In all 6 studies were performed, in the first an ally where bicycles were commonly parked was set up to have either clean or graffiti covered walls. The effect of this environment on littering was then observed by attaching a useless flyer onto the bicycle handlebars and counting instances of littering compared to those that took the flyer with them (there were no bins in the ally). In the clean wall condition 33% of those collecting bikes littered, compared with 69% in the graffiti condition.
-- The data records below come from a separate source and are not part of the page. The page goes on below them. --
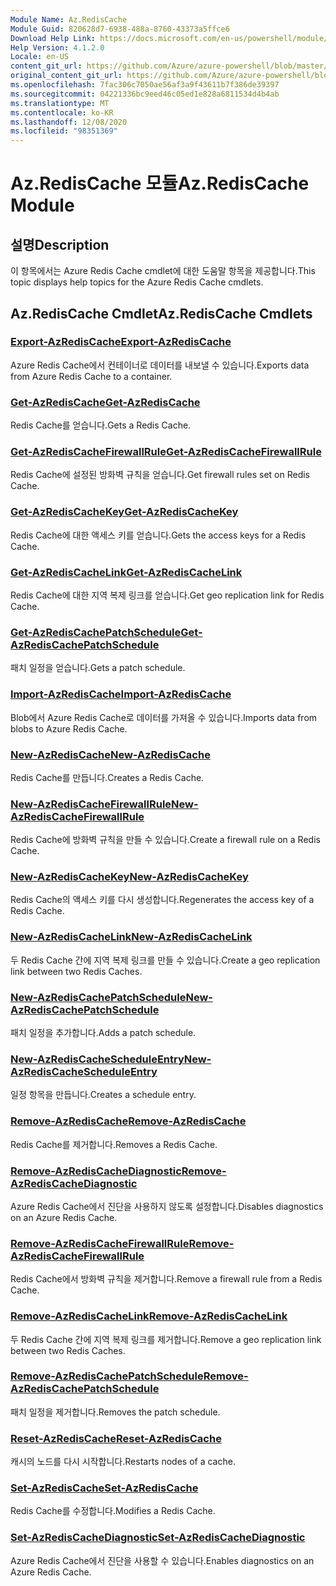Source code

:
 ```yaml
---
Module Name: Az.RedisCache
Module Guid: 820628d7-6938-488a-8760-43373a5ffce6
Download Help Link: https://docs.microsoft.com/en-us/powershell/module/az.rediscache
Help Version: 4.1.2.0
Locale: en-US
content_git_url: https://github.com/Azure/azure-powershell/blob/master/src/RedisCache/RedisCache/help/Az.RedisCache.md
original_content_git_url: https://github.com/Azure/azure-powershell/blob/master/src/RedisCache/RedisCache/help/Az.RedisCache.md
ms.openlocfilehash: 7fac306c7050ae56af3a9f43611b7f386de39397
ms.sourcegitcommit: 04221336bc9eed46c05ed1e828a6811534d4b4ab
ms.translationtype: MT
ms.contentlocale: ko-KR
ms.lasthandoff: 12/08/2020
ms.locfileid: "98351369"
---
```

# <span data-ttu-id="bef00-101">Az.RedisCache 모듈</span><span class="sxs-lookup"><span data-stu-id="bef00-101">Az.RedisCache Module</span></span>
## <span data-ttu-id="bef00-102">설명</span><span class="sxs-lookup"><span data-stu-id="bef00-102">Description</span></span>
<span data-ttu-id="bef00-103">이 항목에서는 Azure Redis Cache cmdlet에 대한 도움말 항목을 제공합니다.</span><span class="sxs-lookup"><span data-stu-id="bef00-103">This topic displays help topics for the Azure Redis Cache cmdlets.</span></span>

## <span data-ttu-id="bef00-104">Az.RedisCache Cmdlet</span><span class="sxs-lookup"><span data-stu-id="bef00-104">Az.RedisCache Cmdlets</span></span>
### [<span data-ttu-id="bef00-105">Export-AzRedisCache</span><span class="sxs-lookup"><span data-stu-id="bef00-105">Export-AzRedisCache</span></span>](Export-AzRedisCache.md)
<span data-ttu-id="bef00-106">Azure Redis Cache에서 컨테이너로 데이터를 내보낼 수 있습니다.</span><span class="sxs-lookup"><span data-stu-id="bef00-106">Exports data from Azure Redis Cache to a container.</span></span>

### [<span data-ttu-id="bef00-107">Get-AzRedisCache</span><span class="sxs-lookup"><span data-stu-id="bef00-107">Get-AzRedisCache</span></span>](Get-AzRedisCache.md)
<span data-ttu-id="bef00-108">Redis Cache를 얻습니다.</span><span class="sxs-lookup"><span data-stu-id="bef00-108">Gets a Redis Cache.</span></span>

### [<span data-ttu-id="bef00-109">Get-AzRedisCacheFirewallRule</span><span class="sxs-lookup"><span data-stu-id="bef00-109">Get-AzRedisCacheFirewallRule</span></span>](Get-AzRedisCacheFirewallRule.md)
<span data-ttu-id="bef00-110">Redis Cache에 설정된 방화벽 규칙을 얻습니다.</span><span class="sxs-lookup"><span data-stu-id="bef00-110">Get firewall rules set on Redis Cache.</span></span>

### [<span data-ttu-id="bef00-111">Get-AzRedisCacheKey</span><span class="sxs-lookup"><span data-stu-id="bef00-111">Get-AzRedisCacheKey</span></span>](Get-AzRedisCacheKey.md)
<span data-ttu-id="bef00-112">Redis Cache에 대한 액세스 키를 얻습니다.</span><span class="sxs-lookup"><span data-stu-id="bef00-112">Gets the access keys for a Redis Cache.</span></span>

### [<span data-ttu-id="bef00-113">Get-AzRedisCacheLink</span><span class="sxs-lookup"><span data-stu-id="bef00-113">Get-AzRedisCacheLink</span></span>](Get-AzRedisCacheLink.md)
<span data-ttu-id="bef00-114">Redis Cache에 대한 지역 복제 링크를 얻습니다.</span><span class="sxs-lookup"><span data-stu-id="bef00-114">Get geo replication link for Redis Cache.</span></span>

### [<span data-ttu-id="bef00-115">Get-AzRedisCachePatchSchedule</span><span class="sxs-lookup"><span data-stu-id="bef00-115">Get-AzRedisCachePatchSchedule</span></span>](Get-AzRedisCachePatchSchedule.md)
<span data-ttu-id="bef00-116">패치 일정을 얻습니다.</span><span class="sxs-lookup"><span data-stu-id="bef00-116">Gets a patch schedule.</span></span>

### [<span data-ttu-id="bef00-117">Import-AzRedisCache</span><span class="sxs-lookup"><span data-stu-id="bef00-117">Import-AzRedisCache</span></span>](Import-AzRedisCache.md)
<span data-ttu-id="bef00-118">Blob에서 Azure Redis Cache로 데이터를 가져올 수 있습니다.</span><span class="sxs-lookup"><span data-stu-id="bef00-118">Imports data from blobs to Azure Redis Cache.</span></span>

### [<span data-ttu-id="bef00-119">New-AzRedisCache</span><span class="sxs-lookup"><span data-stu-id="bef00-119">New-AzRedisCache</span></span>](New-AzRedisCache.md)
<span data-ttu-id="bef00-120">Redis Cache를 만듭니다.</span><span class="sxs-lookup"><span data-stu-id="bef00-120">Creates a Redis Cache.</span></span>

### [<span data-ttu-id="bef00-121">New-AzRedisCacheFirewallRule</span><span class="sxs-lookup"><span data-stu-id="bef00-121">New-AzRedisCacheFirewallRule</span></span>](New-AzRedisCacheFirewallRule.md)
<span data-ttu-id="bef00-122">Redis Cache에 방화벽 규칙을 만들 수 있습니다.</span><span class="sxs-lookup"><span data-stu-id="bef00-122">Create a firewall rule on a Redis Cache.</span></span>

### [<span data-ttu-id="bef00-123">New-AzRedisCacheKey</span><span class="sxs-lookup"><span data-stu-id="bef00-123">New-AzRedisCacheKey</span></span>](New-AzRedisCacheKey.md)
<span data-ttu-id="bef00-124">Redis Cache의 액세스 키를 다시 생성합니다.</span><span class="sxs-lookup"><span data-stu-id="bef00-124">Regenerates the access key of a Redis Cache.</span></span>

### [<span data-ttu-id="bef00-125">New-AzRedisCacheLink</span><span class="sxs-lookup"><span data-stu-id="bef00-125">New-AzRedisCacheLink</span></span>](New-AzRedisCacheLink.md)
<span data-ttu-id="bef00-126">두 Redis Cache 간에 지역 복제 링크를 만들 수 있습니다.</span><span class="sxs-lookup"><span data-stu-id="bef00-126">Create a geo replication link between two Redis Caches.</span></span>

### [<span data-ttu-id="bef00-127">New-AzRedisCachePatchSchedule</span><span class="sxs-lookup"><span data-stu-id="bef00-127">New-AzRedisCachePatchSchedule</span></span>](New-AzRedisCachePatchSchedule.md)
<span data-ttu-id="bef00-128">패치 일정을 추가합니다.</span><span class="sxs-lookup"><span data-stu-id="bef00-128">Adds a patch schedule.</span></span>

### [<span data-ttu-id="bef00-129">New-AzRedisCacheScheduleEntry</span><span class="sxs-lookup"><span data-stu-id="bef00-129">New-AzRedisCacheScheduleEntry</span></span>](New-AzRedisCacheScheduleEntry.md)
<span data-ttu-id="bef00-130">일정 항목을 만듭니다.</span><span class="sxs-lookup"><span data-stu-id="bef00-130">Creates a schedule entry.</span></span>

### [<span data-ttu-id="bef00-131">Remove-AzRedisCache</span><span class="sxs-lookup"><span data-stu-id="bef00-131">Remove-AzRedisCache</span></span>](Remove-AzRedisCache.md)
<span data-ttu-id="bef00-132">Redis Cache를 제거합니다.</span><span class="sxs-lookup"><span data-stu-id="bef00-132">Removes a Redis Cache.</span></span>

### [<span data-ttu-id="bef00-133">Remove-AzRedisCacheDiagnostic</span><span class="sxs-lookup"><span data-stu-id="bef00-133">Remove-AzRedisCacheDiagnostic</span></span>](Remove-AzRedisCacheDiagnostic.md)
<span data-ttu-id="bef00-134">Azure Redis Cache에서 진단을 사용하지 않도록 설정합니다.</span><span class="sxs-lookup"><span data-stu-id="bef00-134">Disables diagnostics on an Azure Redis Cache.</span></span>

### [<span data-ttu-id="bef00-135">Remove-AzRedisCacheFirewallRule</span><span class="sxs-lookup"><span data-stu-id="bef00-135">Remove-AzRedisCacheFirewallRule</span></span>](Remove-AzRedisCacheFirewallRule.md)
<span data-ttu-id="bef00-136">Redis Cache에서 방화벽 규칙을 제거합니다.</span><span class="sxs-lookup"><span data-stu-id="bef00-136">Remove a firewall rule from a Redis Cache.</span></span>

### [<span data-ttu-id="bef00-137">Remove-AzRedisCacheLink</span><span class="sxs-lookup"><span data-stu-id="bef00-137">Remove-AzRedisCacheLink</span></span>](Remove-AzRedisCacheLink.md)
<span data-ttu-id="bef00-138">두 Redis Cache 간에 지역 복제 링크를 제거합니다.</span><span class="sxs-lookup"><span data-stu-id="bef00-138">Remove a geo replication link between two Redis Caches.</span></span>

### [<span data-ttu-id="bef00-139">Remove-AzRedisCachePatchSchedule</span><span class="sxs-lookup"><span data-stu-id="bef00-139">Remove-AzRedisCachePatchSchedule</span></span>](Remove-AzRedisCachePatchSchedule.md)
<span data-ttu-id="bef00-140">패치 일정을 제거합니다.</span><span class="sxs-lookup"><span data-stu-id="bef00-140">Removes the patch schedule.</span></span>

### [<span data-ttu-id="bef00-141">Reset-AzRedisCache</span><span class="sxs-lookup"><span data-stu-id="bef00-141">Reset-AzRedisCache</span></span>](Reset-AzRedisCache.md)
<span data-ttu-id="bef00-142">캐시의 노드를 다시 시작합니다.</span><span class="sxs-lookup"><span data-stu-id="bef00-142">Restarts nodes of a cache.</span></span>

### [<span data-ttu-id="bef00-143">Set-AzRedisCache</span><span class="sxs-lookup"><span data-stu-id="bef00-143">Set-AzRedisCache</span></span>](Set-AzRedisCache.md)
<span data-ttu-id="bef00-144">Redis Cache를 수정합니다.</span><span class="sxs-lookup"><span data-stu-id="bef00-144">Modifies a Redis Cache.</span></span>

### [<span data-ttu-id="bef00-145">Set-AzRedisCacheDiagnostic</span><span class="sxs-lookup"><span data-stu-id="bef00-145">Set-AzRedisCacheDiagnostic</span></span>](Set-AzRedisCacheDiagnostic.md)
<span data-ttu-id="bef00-146">Azure Redis Cache에서 진단을 사용할 수 있습니다.</span><span class="sxs-lookup"><span data-stu-id="bef00-146">Enables diagnostics on an Azure Redis Cache.</span></span>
In the second study the conditions were whether an injunction to not lock bicycles to a fence would affect whether or not people would take a police sanctioned detour. Two signs were placed along the fence of a car-park, the first prohibited locking bicycles to the fence while the second advised that the closest entrance to the car-park was closed and that a second entrance 200 metres further along had to be used. The entrance was closed with a temporary fence but a gap left that could be used. Bicycles were then conspicuously left either locked or not locked to the fence. When the bicycles were not locked to the fence 73% of people entering the car-park took the detour compared with only 18% when the bikes were seen violating the sign.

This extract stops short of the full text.